Leveraging Visual Embeddings from Instagram for Credit Scoring of Informal Microbusinesses in Latin America¶

Reading notes¶

Access to formal credit for informal microbusinesses in Latin America is limited, and several fintech startups have sought to address this challenge by developing alternative credit scoring methodologies leveraging AI and non-traditional data sources.

The paper proposes to leverage Instagram images and videos of microbusinesses accounts to extract visual features capable of improving predictive models of creditworthiness.

The proposed method starts with CLIP to obtain visual embeddings. Then, they reduce dimensionality and cluster it to derive discriminative features. They also introduce two distinct architectures: A Fully Connected Neural Network (FCNN) processing CLIP embeddings, and a separate CNN directly analyzing image data, each generating predictive visual scores.

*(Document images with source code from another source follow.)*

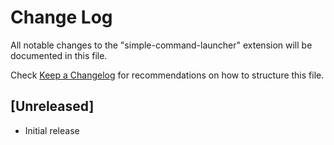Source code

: # Change Log

All notable changes to the "simple-command-launcher" extension will be documented in this file.

Check [Keep a Changelog](http://keepachangelog.com/) for recommendations on how to structure this file.

## [Unreleased]

- Initial release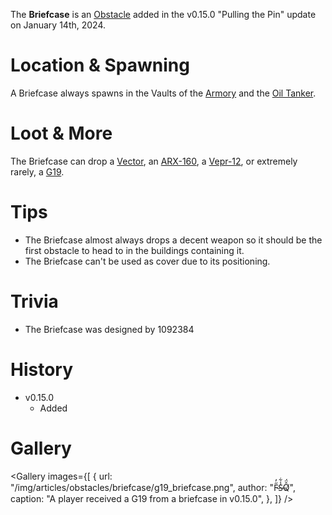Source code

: The **Briefcase** is an [Obstacle](/obstacles) added in the v0.15.0 "Pulling the Pin" update on January 14th, 2024.

# Location & Spawning

A Briefcase always spawns in the Vaults of the [Armory](/buildings/armory) and the [Oil Tanker](/buildings/oil_tanker).

# Loot & More

The Briefcase can drop a [Vector](/weapons/guns/vector), an [ARX-160](/weapons/guns/arx160), a [Vepr-12](/weapons/guns/vepr12), or extremely rarely, a [G19](/weapons/guns/g19).

# Tips

- The Briefcase almost always drops a decent weapon so it should be the first obstacle to head to in the buildings containing it.
- The Briefcase can't be used as cover due to its positioning.

# Trivia

- The Briefcase was designed by 1092384

# History

- v0.15.0
  - Added

# Gallery

<Gallery
  images={[
    {
      url: "/img/articles/obstacles/briefcase/g19_briefcase.png",
      author: "F̴̋̓S̶̾͋Q̸̂̈́",
      caption: "A player received a G19 from a briefcase in v0.15.0",
    },
  ]}
/>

The dataset used in the study comprises Instagram account data from 570 microbusinesses who received microcredit financing from a fintech company operating in Colombia. Users were categorized as either good or poor payers based on their loan repayment behavior, specifically, whether they experienced overdue payments (default) or consistently met repayment deadlines.

Multiple data modalities were extracted from each user's Instagram account, including:

User metadata, such as biography text, number of followers, total number of posts, etc. Post information, such as number of highlights, post type (reel, carousel, or single image), geolocation tags, date of posting, number of likes, comments, views, tagged collaborators, and textual descriptions. Visual data, images and videos from user posts, analyzed through computer vision methodologies described in the paper.

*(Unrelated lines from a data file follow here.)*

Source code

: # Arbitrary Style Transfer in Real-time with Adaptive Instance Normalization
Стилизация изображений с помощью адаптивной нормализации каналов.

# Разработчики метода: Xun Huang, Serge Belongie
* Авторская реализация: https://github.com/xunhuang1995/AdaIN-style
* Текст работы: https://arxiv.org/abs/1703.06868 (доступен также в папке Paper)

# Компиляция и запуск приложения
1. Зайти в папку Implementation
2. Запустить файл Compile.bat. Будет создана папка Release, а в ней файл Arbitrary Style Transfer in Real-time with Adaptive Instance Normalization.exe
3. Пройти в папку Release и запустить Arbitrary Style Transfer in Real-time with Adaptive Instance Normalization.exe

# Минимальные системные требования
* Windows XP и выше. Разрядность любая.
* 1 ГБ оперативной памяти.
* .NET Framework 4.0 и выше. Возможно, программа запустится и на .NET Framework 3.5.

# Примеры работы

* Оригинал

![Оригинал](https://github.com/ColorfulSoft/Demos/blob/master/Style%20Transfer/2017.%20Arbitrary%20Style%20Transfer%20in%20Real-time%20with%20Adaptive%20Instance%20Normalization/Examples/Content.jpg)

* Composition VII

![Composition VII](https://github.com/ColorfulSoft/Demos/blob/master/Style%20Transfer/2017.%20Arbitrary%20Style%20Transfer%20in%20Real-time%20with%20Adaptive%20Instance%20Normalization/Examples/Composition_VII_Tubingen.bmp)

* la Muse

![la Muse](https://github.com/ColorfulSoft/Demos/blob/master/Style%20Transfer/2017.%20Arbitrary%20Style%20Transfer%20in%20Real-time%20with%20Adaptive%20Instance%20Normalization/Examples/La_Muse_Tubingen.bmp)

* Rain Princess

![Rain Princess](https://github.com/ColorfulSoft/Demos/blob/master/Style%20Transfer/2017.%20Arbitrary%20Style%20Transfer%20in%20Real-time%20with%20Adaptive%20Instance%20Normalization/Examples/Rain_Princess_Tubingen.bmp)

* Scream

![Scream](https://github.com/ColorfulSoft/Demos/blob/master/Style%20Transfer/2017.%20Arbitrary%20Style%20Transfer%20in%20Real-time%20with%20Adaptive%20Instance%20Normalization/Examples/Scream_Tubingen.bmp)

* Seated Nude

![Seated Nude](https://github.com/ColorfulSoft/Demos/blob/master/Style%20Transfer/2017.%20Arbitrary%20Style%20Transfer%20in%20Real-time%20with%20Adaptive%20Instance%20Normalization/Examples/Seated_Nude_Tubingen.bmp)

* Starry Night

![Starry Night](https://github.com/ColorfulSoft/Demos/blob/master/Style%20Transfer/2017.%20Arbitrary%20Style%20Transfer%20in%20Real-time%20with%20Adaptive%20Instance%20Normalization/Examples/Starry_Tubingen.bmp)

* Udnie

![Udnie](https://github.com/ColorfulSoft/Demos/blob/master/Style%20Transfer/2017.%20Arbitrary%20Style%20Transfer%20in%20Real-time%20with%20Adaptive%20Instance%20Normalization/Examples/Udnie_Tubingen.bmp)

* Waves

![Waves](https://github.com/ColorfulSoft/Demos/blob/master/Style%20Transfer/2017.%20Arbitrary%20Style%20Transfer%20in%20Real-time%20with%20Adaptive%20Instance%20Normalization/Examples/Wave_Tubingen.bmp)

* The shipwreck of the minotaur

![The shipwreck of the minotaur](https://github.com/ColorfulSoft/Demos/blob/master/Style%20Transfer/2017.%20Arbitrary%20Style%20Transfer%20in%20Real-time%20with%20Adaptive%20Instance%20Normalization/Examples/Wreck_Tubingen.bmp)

The study evaluates whether visual features can improve credit scoring with XGBoost. They test the impact of adding visual embeddings in the structured data baseline model.

They also implemented a custom loss function that balances multiple objectives critical for credit risk assessment.

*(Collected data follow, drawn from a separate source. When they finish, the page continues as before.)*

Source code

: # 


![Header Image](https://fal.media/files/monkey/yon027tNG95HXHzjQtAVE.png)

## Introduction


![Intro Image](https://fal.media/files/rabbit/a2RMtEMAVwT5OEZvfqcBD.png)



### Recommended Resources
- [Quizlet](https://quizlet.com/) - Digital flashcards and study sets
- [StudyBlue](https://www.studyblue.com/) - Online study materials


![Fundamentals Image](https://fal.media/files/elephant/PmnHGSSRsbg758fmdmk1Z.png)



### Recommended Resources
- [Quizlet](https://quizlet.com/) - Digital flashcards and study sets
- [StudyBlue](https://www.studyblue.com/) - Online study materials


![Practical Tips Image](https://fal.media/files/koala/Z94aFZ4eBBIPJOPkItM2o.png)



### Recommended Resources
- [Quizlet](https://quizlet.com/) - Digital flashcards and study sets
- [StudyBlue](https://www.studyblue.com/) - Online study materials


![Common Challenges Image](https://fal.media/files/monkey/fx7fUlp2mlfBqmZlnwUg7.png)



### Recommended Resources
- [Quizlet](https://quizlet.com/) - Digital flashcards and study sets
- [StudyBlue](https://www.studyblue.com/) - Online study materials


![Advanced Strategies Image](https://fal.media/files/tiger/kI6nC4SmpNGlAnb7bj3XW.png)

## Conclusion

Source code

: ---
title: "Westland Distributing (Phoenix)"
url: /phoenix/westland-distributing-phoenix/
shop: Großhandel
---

(I'm worried about a simplistic view about this. By simply mimicing the behavior and social media footprint of good payers one could get an impactful boost in credit risk scoring, but without any real relationship between good payers)

why reduce dimensionality? why clusterization? why CLIP in the first place? Couldn´t you use ViT directly? If so, why not leverage textual encoding of CLIP?

visual examples from dataset?

repeated paragraphs, lines 152 and 156.

did all clusters related to a specific business type as the two in the example?

details about the analysis of feature importance?

Summary and contribution¶

Access to formal credit for informal microbusinesses in Latin America is limited, and several fintech startups have sought to address this challenge by developing alternative credit scoring methodologies leveraging AI and non-traditional data sources. The paper proposes to leverage Instagram images and videos of microbusiness accounts to extract visual features capable of improving predictive models of creditworthiness. The study evaluates whether visual features can improve credit scoring with XGBoost, testing the impact of adding visual embeddings in the structured data baseline model. The proposed method employs a CLIP model to obtain visual embeddings, reducing dimensionality and clustering it to derive discriminative features. These features are passed to a Fully Connected Neural Network (FCNN) that will generate a predictive visual score. The dataset used in the study comprises Instagram account data from 570 microbusinesses who received microcredit financing from a fintech company operating in Colombia. Users were categorized as good or poor payers based on their loan repayment behavior and whether they experienced overdue payments (default) or consistently met repayment deadlines. Multiple data modalities were extracted from each user's Instagram account, including user metadata, post information, and visual data. Experiments showed that visual embeddings improved AUC by 2.16 and F1-score by 9.86 percentage points over metadata-only models.

Strengths¶

The problem addressed is socially relevant. The proposed method is based on emerging technologies such as CLIP, and it contains a solid baseline. The proposed method performed better than the standard metadata approach, effectively answering its intrinsic research question.

Weaknesses¶

The proposed method lacked explanations about its architectural decisions. In line 44, the paper states that CLIP models can capture signals related to business operations, product quality, and customer interaction, but it doesn't provide any reference. If using only the vision module of CLIP, why not use a Vision Transformer? Also, the reason for dimensionality reduction and clustering is not in the paper. There is a lack of qualitative analysis of the results, with no image samples from the dataset to help the reader understand the visual characteristics relevant to credit scores. Finally, in the conclusion section, it is stated that "Feature importance analysis revealed that visual features contributed 25.52% of the model's predictive power, but no detail about such analysis is in the paper.

Justifying the rating¶

The paper is promising, and the problem is relevant. However, the proposed methodology is not sufficiently detailed and fails to justify the reasoning behind its architecture. It is also unclear how effective the resulting model is in predictive creditworthiness since there is no qualitative analysis of its predictions.

Comments to authors¶

Include a list of contributions in the introduction, mentioning the custom loss function, and remove duplicate paragraphs in lines 152 and 156. Describe why dimensionality reduction and clustering are relevant for the pipeline, and explore some prediction results, preferably with visual examples of hits and misses.